# Isen...12 weeks!!!!



## d4lilbitz (Dec 30, 2013)

Isen is 12 weeks tomorrow! At his "pup"pointment today, he weighed 24 lbs! OB is coming along nicely. We've been lots of places out socializing and encountering different obstacles that he's overcome. He's growing into a fine young shepherd and is sucha joy to train! Enjoy!


----------



## HarleyTheGSD (Feb 13, 2012)

Isen is gorgeous, and so _dark_! Glad to hear training is going well, keep it up!


----------



## Courtney (Feb 12, 2010)

Aww, he's being such a good boy at the vets


----------



## GSDLoverII (May 12, 2004)

Isen is drop dead gorgeous!! Congratulations!


----------



## LaRen616 (Mar 4, 2010)

Such a handsome little pup!


----------



## d4lilbitz (Dec 30, 2013)

Thank you everyone! He is very dark right now, it's pretty cool to see his coat change. Both ears stood up earlier this week. He LOVES people and dogs. He has found his puppy voice over the last week and lets you know it : ) The Dr. and techs at the vet like him and always pet him, so he's 100 % happy!
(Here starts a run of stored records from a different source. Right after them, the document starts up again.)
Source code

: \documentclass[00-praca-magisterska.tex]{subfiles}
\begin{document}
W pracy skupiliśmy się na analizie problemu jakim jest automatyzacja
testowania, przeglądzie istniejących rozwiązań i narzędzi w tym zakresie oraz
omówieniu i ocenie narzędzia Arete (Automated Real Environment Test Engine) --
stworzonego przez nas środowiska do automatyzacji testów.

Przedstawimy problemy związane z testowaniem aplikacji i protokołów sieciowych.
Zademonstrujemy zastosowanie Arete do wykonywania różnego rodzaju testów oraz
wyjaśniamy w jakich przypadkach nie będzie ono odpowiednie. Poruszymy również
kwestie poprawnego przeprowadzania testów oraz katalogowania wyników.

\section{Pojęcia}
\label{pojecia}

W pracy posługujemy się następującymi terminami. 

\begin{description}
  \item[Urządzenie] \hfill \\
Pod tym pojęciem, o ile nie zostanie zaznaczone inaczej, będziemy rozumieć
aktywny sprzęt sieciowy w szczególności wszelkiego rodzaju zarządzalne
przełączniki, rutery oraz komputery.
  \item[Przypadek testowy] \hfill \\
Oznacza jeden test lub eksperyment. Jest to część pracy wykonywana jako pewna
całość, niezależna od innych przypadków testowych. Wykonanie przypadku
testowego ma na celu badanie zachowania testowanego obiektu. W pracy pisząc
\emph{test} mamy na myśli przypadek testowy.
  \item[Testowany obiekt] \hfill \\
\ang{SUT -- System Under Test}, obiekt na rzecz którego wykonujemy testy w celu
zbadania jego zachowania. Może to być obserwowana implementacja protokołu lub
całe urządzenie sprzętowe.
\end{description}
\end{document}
During shots, I give him treats to distract him....it works great!


----------



## d4lilbitz (Dec 30, 2013)

*16 weeks tomorrow!!!*

Isen will be 16 weeks tomorrow...and he is growing! He's losing his innocent puppy face! Earlier this week his ear went down. He's been chewing even more than normal and has a preference lately for softer toys, so I'm thinking he's teething. Training is coming along very well! Loves going to the Schutzhund Club. I really like his temperament. He's always happy and very outgoing : ) When at the club and working with other pups, he remains focused on what is being asked and gives it his all...he showing very nice drives : ) 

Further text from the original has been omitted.